It's not so much the white gold, that I can fix/replace. It's the
using acetylene that sends me over the edge.
Paf, maybe I misunderstood, but wasn’t the situation a platinum ring
where the sizing had been done with gold solder, adding a gold piece?
Given the much lower temperatures for this; at those soldering temps,
the platinum would not be harmed by acetylene, nor would the platinum
develop pits or the like from it, since the platinum never gets
anywhere near it’s melting point, or near any temp where it might be
absorbing carbon or other stuff from the flame. So any problems
you’d see would be in the gold solder, and that, I’m assuming pits in
the solder seam or the like, can result with any of the fuel gases,
with acetylene being no more likely to cause them, when working with
gold solders. I’m thinking the problems, if any, in such seams would
be simple poor fitting of joints, not proper cleaning of the metals
and solder, dirty flux, overheated solder, or any of the other
various reasons solder joints can be pitted. Did I miss something?
Or are you referring to other jobs, done with the otherwise proper
platinum materials, but still pitted or faulty, which you’re chalking
up the acetylene use?
It does occur to me to mention that oxy/acetylene, while a poor
choice for working platinum, can actually be used if you have no
choice. If the flame is set sufficiently oxidizing, then there will
not be free carbon left in the flame when it hits the metal, so
problems can be avoided. And even if this isn’t done, if the metal is
very clean, so there are no traces of silica (in fluxes, soldering
pads, even just house dust where silica may be a part) on the metal,
then the free carbon in the flame won’t actually cause problems.
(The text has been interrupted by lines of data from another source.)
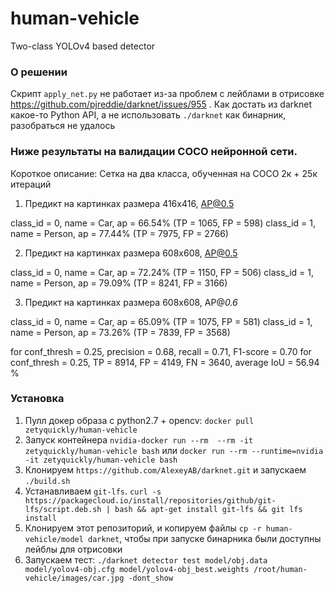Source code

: # human-vehicle
Two-class YOLOv4 based detector

### О решении

Скрипт `apply_net.py` не работает из-за проблем с лейблами в отрисовке https://github.com/pjreddie/darknet/issues/955 . Как достать из darknet какое-то Python API, а не использовать `./darknet` как бинарник, разобраться не удалось 

### Ниже результаты на валидации COCO нейронной сети. 
Короткое описание: Сетка на два класса, обученная на СОСО 2к + 25к итераций

1. Предикт на картинках размера 416x416, AP@0.5

class_id = 0, name = Car, ap = 66.54%            (TP = 1065, FP = 598) 
class_id = 1, name = Person, ap = 77.44%         (TP = 7975, FP = 2766)

2. Предикт на картинках размера 608x608, AP@0.5

class_id = 0, name = Car, ap = 72.24%            (TP = 1150, FP = 506) 
class_id = 1, name = Person, ap = 79.09%         (TP = 8241, FP = 3166)

3. Предикт на картинках размера 608x608, AP@*0.6*

class_id = 0, name = Car, ap = 65.09%            (TP = 1075, FP = 581) 
class_id = 1, name = Person, ap = 73.26%         (TP = 7839, FP = 3568) 

for conf_thresh = 0.25, precision = 0.68, recall = 0.71, F1-score = 0.70 
for conf_thresh = 0.25, TP = 8914, FP = 4149, FN = 3640, average IoU = 56.94 %

### Установка 

1. Пулл докер образа с python2.7 + opencv: `docker pull zetyquickly/human-vehicle`
2. Запуск контейнера `nvidia-docker run --rm  --rm -it zetyquickly/human-vehicle bash` или `docker run --rm --runtime=nvidia -it zetyquickly/human-vehicle bash`
3. Клонируем `https://github.com/AlexeyAB/darknet.git` и запускаем `./build.sh`
4. Устанавливаем `git-lfs`. `curl -s https://packagecloud.io/install/repositories/github/git-lfs/script.deb.sh | bash && apt-get install git-lfs && git lfs install`
5. Клонируем этот репозиторий, и копируем файлы `cp -r human-vehicle/model darknet`, чтобы при запуске бинарника были доступны лейблы для отрисовки
6. Запускаем тест: `./darknet detector test model/obj.data model/yolov4-obj.cfg model/yolov4-obj_best.weights /root/human-vehicle/images/car.jpg -dont_show`
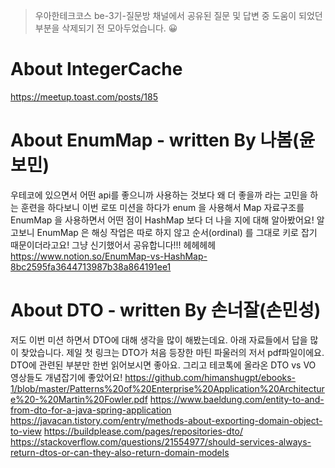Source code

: > 우아한테크코스 be-3기-질문방 채널에서 공유된 질문 및 답변 중 도움이 되었던 부분을 삭제되기 전 모아두었습니다. 😀


# About IntegerCache
https://meetup.toast.com/posts/185

# About EnumMap - written By 나봄(윤보민)
우테코에 있으면서 어떤 api를 좋으니까 사용하는 것보다 왜 더 좋을까 라는 고민을 하는 훈련을 하다보니
이번 로또 미션을 하다가 enum 을 사용해서 Map 자료구조를 EnumMap 을 사용하면서 어떤 점이 HashMap 보다 더 나을 지에 대해 알아봤어요!
알고보니 EnumMap 은 해싱 작업은 따로 하지 않고 순서(ordinal) 를 그대로 키로 잡기 때문이더라고요!  그냥 신기했어서 공유합니다!!! 헤헤헤헤
https://www.notion.so/EnumMap-vs-HashMap-8bc2595fa3644713987b38a864191ee1

# About DTO - written By 손너잘(손민성)
저도 이번 미션 하면서 DTO에 대해 생각을 많이 해봤는데요. 아래 자료들에서 답을 많이 찾았습니다.
제일 첫 링크는 DTO가 처음 등장한 마틴 파울러의 저서 pdf파일이에요. DTO에 관련된 부분만 한번 읽어보시면 좋아요.
그리고 테코톡에 올라온 DTO vs VO 영상들도 개념잡기에 좋았어요!
https://github.com/himanshugpt/ebooks-1/blob/master/Patterns%20of%20Enterprise%20Application%20Architecture%20-%20Martin%20Fowler.pdf
https://www.baeldung.com/entity-to-and-from-dto-for-a-java-spring-application
https://javacan.tistory.com/entry/methods-about-exporting-domain-object-to-view
https://buildplease.com/pages/repositories-dto/
https://stackoverflow.com/questions/21554977/should-services-always-return-dtos-or-can-they-also-return-domain-models

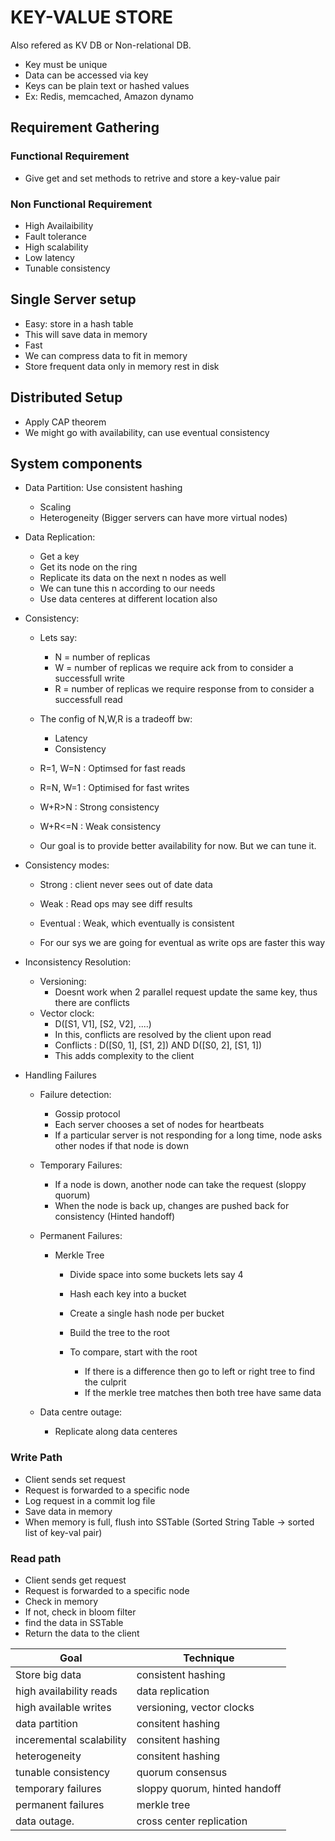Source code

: # KEY-VALUE STORE

Also refered as KV DB or Non-relational DB.

- Key must be unique
- Data can be accessed via key
- Keys can be plain text or hashed values
- Ex: Redis, memcached, Amazon dynamo

## Requirement Gathering

### Functional Requirement
- Give get and set methods to retrive and store a key-value pair

### Non Functional Requirement
- High Availaibility 
- Fault tolerance
- High scalability
- Low latency
- Tunable consistency


## Single Server setup
- Easy: store in a hash table 
- This will save data in memory
- Fast
- We can compress data to fit in memory
- Store frequent data only in memory rest in disk


## Distributed Setup
- Apply CAP theorem
- We might go with availability, can use eventual consistency

## System components
- Data Partition: Use consistent hashing
    - Scaling
    - Heterogeneity (Bigger servers can have more virtual nodes)

- Data Replication:
    - Get a key
    - Get its node on the ring
    - Replicate its data on the next n nodes as well
    - We can tune this n according to our needs
    - Use data centeres at different location also

- Consistency:
    - Lets say:
        - N = number of replicas
        - W = number of replicas we require ack from to consider a successfull write
        - R = number of replicas we require response from to consider a successfull read

    - The config of N,W,R is a tradeoff bw:
        - Latency
        - Consistency


    - R=1, W=N : Optimsed for fast reads
    - R=N, W=1 : Optimised for fast writes
    - W+R>N : Strong consistency
    - W+R<=N : Weak consistency

    - Our goal is to provide better availability for now. But we can tune it.

- Consistency modes:
    - Strong : client never sees out of date data
    - Weak : Read ops may see diff results
    - Eventual : Weak, which eventually is consistent

    - For our sys we are going for eventual as write ops are faster this way

- Inconsistency Resolution:
    - Versioning:
        - Doesnt work when 2 parallel request update the same key, thus there are conflicts
    - Vector clock:
        - D([S1, V1], [S2, V2], ....)
        - In this, conflicts are resolved by the client upon read
        - Conflicts : D([S0, 1], [S1, 2]) AND D([S0, 2], [S1, 1])
        - This adds complexity to the client

- Handling Failures
    - Failure detection:
        - Gossip protocol
        - Each server chooses a set of nodes for heartbeats
        - If a particular server is not responding for a long time, node asks other nodes if that node is down

    - Temporary Failures:
        - If a node is down, another node can take the request (sloppy quorum)
        - When the node is back up, changes are pushed back for consistency (Hinted handoff)

    - Permanent Failures:
        - Merkle Tree
            - Divide space into some buckets lets say 4
            - Hash each key into a bucket
            - Create a single hash node per bucket
            - Build the tree to the root

            - To compare, start with the root
                - If there is a difference then go to left or right tree to find the culprit
                - If the merkle tree matches then both tree have same data
    - Data centre outage:
        - Replicate along data centeres

### Write Path
- Client sends set request
- Request is forwarded to a specific node
- Log request in a commit log file
- Save data in memory
- When memory is full, flush into SSTable (Sorted String Table -> sorted list of key-val pair)

### Read path
- Client sends get request
- Request is forwarded to a specific node
- Check in memory
- If not, check in bloom filter
- find the data in SSTable
- Return the data to the client



|         Goal               |    Technique                 |
| -------------------------- | ---------------------------- |
| Store big data             | consistent hashing           |
| high availability reads    | data replication             |
| high available writes      | versioning, vector clocks    |
| data partition             | consitent hashing            |
| inceremental scalability   | consitent hashing            |
| heterogeneity              | consitent hashing            |
| tunable consistency        | quorum consensus             |
| temporary failures         | sloppy quorum, hinted handoff|
| permanent failures         | merkle tree                  |
| data outage.               | cross center replication     |
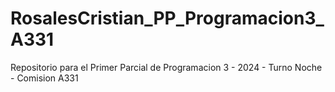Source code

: # RosalesCristian_PP_Programacion3_A331
Repositorio para el Primer Parcial de Programacion 3 - 2024 - Turno Noche - Comision A331

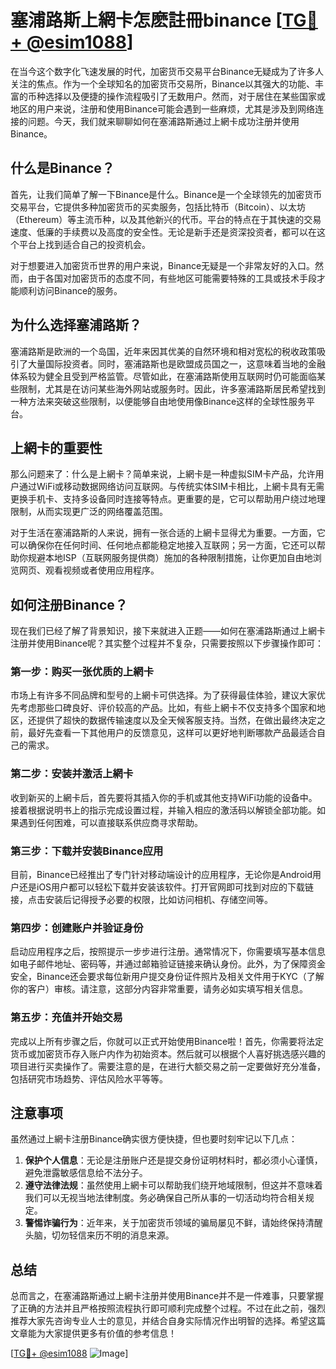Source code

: # 塞浦路斯上網卡怎麽註冊binance [[TG💪+ @esim1088](https://t.me/s/esim1088)]

在当今这个数字化飞速发展的时代，加密货币交易平台Binance无疑成为了许多人关注的焦点。作为一个全球知名的加密货币交易所，Binance以其强大的功能、丰富的币种选择以及便捷的操作流程吸引了无数用户。然而，对于居住在某些国家或地区的用户来说，注册和使用Binance可能会遇到一些麻烦，尤其是涉及到网络连接的问题。今天，我们就来聊聊如何在塞浦路斯通过上網卡成功注册并使用Binance。

## 什么是Binance？

首先，让我们简单了解一下Binance是什么。Binance是一个全球领先的加密货币交易平台，它提供多种加密货币的买卖服务，包括比特币（Bitcoin）、以太坊（Ethereum）等主流币种，以及其他新兴的代币。平台的特点在于其快速的交易速度、低廉的手续费以及高度的安全性。无论是新手还是资深投资者，都可以在这个平台上找到适合自己的投资机会。

对于想要进入加密货币世界的用户来说，Binance无疑是一个非常友好的入口。然而，由于各国对加密货币的态度不同，有些地区可能需要特殊的工具或技术手段才能顺利访问Binance的服务。

## 为什么选择塞浦路斯？

塞浦路斯是欧洲的一个岛国，近年来因其优美的自然环境和相对宽松的税收政策吸引了大量国际投资者。同时，塞浦路斯也是欧盟成员国之一，这意味着当地的金融体系较为健全且受到严格监管。尽管如此，在塞浦路斯使用互联网时仍可能面临某些限制，尤其是在访问某些海外网站或服务时。因此，许多塞浦路斯居民希望找到一种方法来突破这些限制，以便能够自由地使用像Binance这样的全球性服务平台。

## 上網卡的重要性

那么问题来了：什么是上網卡？简单来说，上網卡是一种虚拟SIM卡产品，允许用户通过WiFi或移动数据网络访问互联网。与传统实体SIM卡相比，上網卡具有无需更换手机卡、支持多设备同时连接等特点。更重要的是，它可以帮助用户绕过地理限制，从而实现更广泛的网络覆盖范围。

对于生活在塞浦路斯的人来说，拥有一张合适的上網卡显得尤为重要。一方面，它可以确保你在任何时间、任何地点都能稳定地接入互联网；另一方面，它还可以帮助你规避本地ISP（互联网服务提供商）施加的各种限制措施，让你更加自由地浏览网页、观看视频或者使用应用程序。

## 如何注册Binance？

现在我们已经了解了背景知识，接下来就进入正题——如何在塞浦路斯通过上網卡注册并使用Binance呢？其实整个过程并不复杂，只需要按照以下步骤操作即可：

### 第一步：购买一张优质的上網卡

市场上有许多不同品牌和型号的上網卡可供选择。为了获得最佳体验，建议大家优先考虑那些口碑良好、评价较高的产品。比如，有些上網卡不仅支持多个国家和地区，还提供了超快的数据传输速度以及全天候客服支持。当然，在做出最终决定之前，最好先查看一下其他用户的反馈意见，这样可以更好地判断哪款产品最适合自己的需求。

### 第二步：安装并激活上網卡

收到新买的上網卡后，首先要将其插入你的手机或其他支持WiFi功能的设备中。接着根据说明书上的指示完成设置过程，并输入相应的激活码以解锁全部功能。如果遇到任何困难，可以直接联系供应商寻求帮助。

### 第三步：下载并安装Binance应用

目前，Binance已经推出了专门针对移动端设计的应用程序，无论你是Android用户还是iOS用户都可以轻松下载并安装该软件。打开官网即可找到对应的下载链接，点击安装后记得授予必要的权限，比如访问相机、存储空间等。

### 第四步：创建账户并验证身份

启动应用程序之后，按照提示一步步进行注册。通常情况下，你需要填写基本信息如电子邮件地址、密码等，并通过邮箱验证链接来确认身份。此外，为了保障资金安全，Binance还会要求每位新用户提交身份证件照片及相关文件用于KYC（了解你的客户）审核。请注意，这部分内容非常重要，请务必如实填写相关信息。

### 第五步：充值并开始交易

完成以上所有步骤之后，你就可以正式开始使用Binance啦！首先，你需要将法定货币或加密货币存入账户内作为初始资本。然后就可以根据个人喜好挑选感兴趣的项目进行买卖操作了。需要注意的是，在进行大额交易之前一定要做好充分准备，包括研究市场趋势、评估风险水平等等。

## 注意事项

虽然通过上網卡注册Binance确实很方便快捷，但也要时刻牢记以下几点：

1. **保护个人信息**：无论是注册账户还是提交身份证明材料时，都必须小心谨慎，避免泄露敏感信息给不法分子。
2. **遵守法律法规**：虽然使用上網卡可以帮助我们绕开地域限制，但这并不意味着我们可以无视当地法律制度。务必确保自己所从事的一切活动均符合相关规定。
3. **警惕诈骗行为**：近年来，关于加密货币领域的骗局屡见不鲜，请始终保持清醒头脑，切勿轻信来历不明的消息来源。

## 总结

总而言之，在塞浦路斯通过上網卡注册并使用Binance并不是一件难事，只要掌握了正确的方法并且严格按照流程执行即可顺利完成整个过程。不过在此之前，强烈推荐大家先咨询专业人士的意见，并结合自身实际情况作出明智的选择。希望这篇文章能为大家提供更多有价值的参考信息！

[[TG💪+ @esim1088](https://t.me/s/esim1088) ![Image](https://i.postimg.cc/4NQfJmqS/Snipaste-2025-05-13-00-14-12.png)]
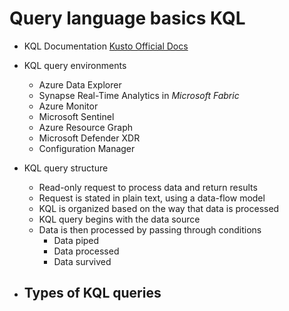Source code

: # Query language basics KQL

- KQL Documentation [Kusto Official Docs](https://learn.microsoft.com/en-us/azure/data-explorer/kusto/query/)
- KQL query environments
    - Azure Data Explorer
    - Synapse Real-Time Analytics in *Microsoft Fabric*
    - Azure Monitor
    - Microsoft Sentinel
    - Azure Resource Graph
    - Microsoft Defender XDR
    - Configuration Manager

- KQL query structure
    - Read-only request to process data and return results
    - Request is stated in plain text, using a data-flow model
    - KQL is organized based on the way that data is processed
    - KQL query begins with the data source
    - Data is then processed by passing through conditions
        - Data piped
        - Data processed
        - Data survived

- Types of KQL queries
    -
I say that because my understanding of the problem is that carbon
itself is not what contaminates the platinum, but rather, at those
temps, carbon is able to reduce the silica (silicon dioxide) down to
the metal, silicon, which then can be absorbed/diffused into the
platinum, and it is these traces of silicon added to the platinum
alloy which is actually the cause of the pitting and brittleness seen
in such situations… It is the combination of that free carbon at
high temps, and the virtually ubiquitous presence of traces of silica
everywhere, that gives rise to the problems. I first heard this
explanation in a paper presented at the Santa Fe conference something
like 25 years ago, I think, and it makes sense. It nicely explains
why contamination problems with platinum can be caprecious, sometimes
appearing, and sometimes not, even when apparently the same mistake
is made. If I’m wrong in this and someone knows better, please
advise
Peter